◆ Records for the task:
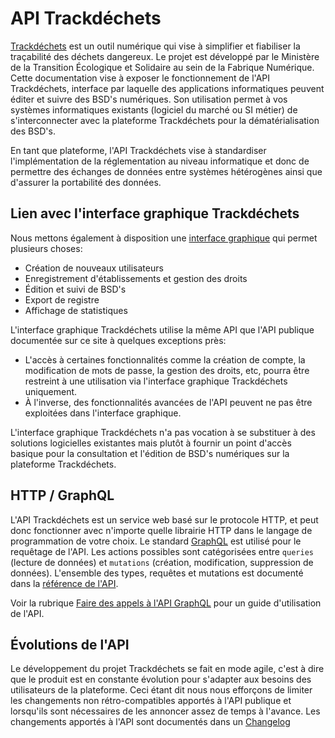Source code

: # API Trackdéchets

[Trackdéchets](https://trackdechets.beta.gouv.fr/) est un outil numérique qui vise à simplifier et fiabiliser la traçabilité des déchets dangereux. Le projet est développé par le Ministère de la Transition Écologique et Solidaire au sein de la Fabrique Numérique. Cette documentation vise à exposer le fonctionnement de l'API Trackdéchets, interface par laquelle des applications informatiques peuvent éditer et suivre des BSD's numériques. Son utilisation permet à vos systèmes informatiques existants (logiciel du marché ou SI métier) de s'interconnecter avec la plateforme Trackdéchets pour la dématérialisation des BSD's.

En tant que plateforme, l'API Trackdéchets vise à standardiser l'implémentation de la réglementation au niveau informatique et donc de permettre des échanges de données entre systèmes hétérogènes ainsi que d'assurer la portabilité des données.

## Lien avec l'interface graphique Trackdéchets

Nous mettons également à disposition une [interface graphique](https://trackdechets.beta.gouv.fr/) qui permet plusieurs choses:

* Création de nouveaux utilisateurs
* Enregistrement d'établissements et gestion des droits
* Édition et suivi de BSD's
* Export de registre
* Affichage de statistiques

L'interface graphique Trackdéchets utilise la même API que l'API publique documentée sur ce site à quelques exceptions près:

* L'accès à certaines fonctionnalités comme la création de compte, la modification de mots de passe, la gestion des droits, etc, pourra être restreint à une utilisation via l'interface graphique Trackdéchets uniquement.
* À l'inverse, des fonctionnalités avancées de l'API peuvent ne pas être exploitées dans l'interface graphique.

L'interface graphique Trackdéchets n'a pas vocation à se substituer à des solutions logicielles existantes mais plutôt à fournir un point d'accès basique pour la consultation et l'édition de BSD's numériques sur la plateforme Trackdéchets.

## HTTP / GraphQL

L'API Trackdéchets est un service web basé sur le protocole HTTP, et peut donc fonctionner avec n'importe quelle librairie HTTP dans le langage de programmation de votre choix. Le standard [GraphQL](https://graphql.org/) est utilisé pour le requêtage de l'API. Les actions possibles sont catégorisées entre `queries` (lecture de données) et `mutations` (création, modification, suppression de données). L'ensemble des types, requêtes et mutations est documenté dans la [référence de l'API](api-reference/api-reference).

Voir la rubrique [Faire des appels à l'API GraphQL](graphql.md) pour un guide d'utilisation de l'API.

## Évolutions de l'API

Le développement du projet Trackdéchets se fait en mode agile, c'est à dire que le produit est en constante évolution pour s'adapter aux besoins des utilisateurs de la plateforme. Ceci étant dit nous nous efforçons de limiter les changements non rétro-compatibles apportés à l'API publique et lorsqu'ils sont nécessaires de les annoncer assez de temps à l'avance. Les changements apportés à l'API sont documentés dans un [Changelog](changelog.md)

◆ The task: In the entries above, some lines may contain the string "publique"; report how many, without additional comment.

◆ Exercise solution: 2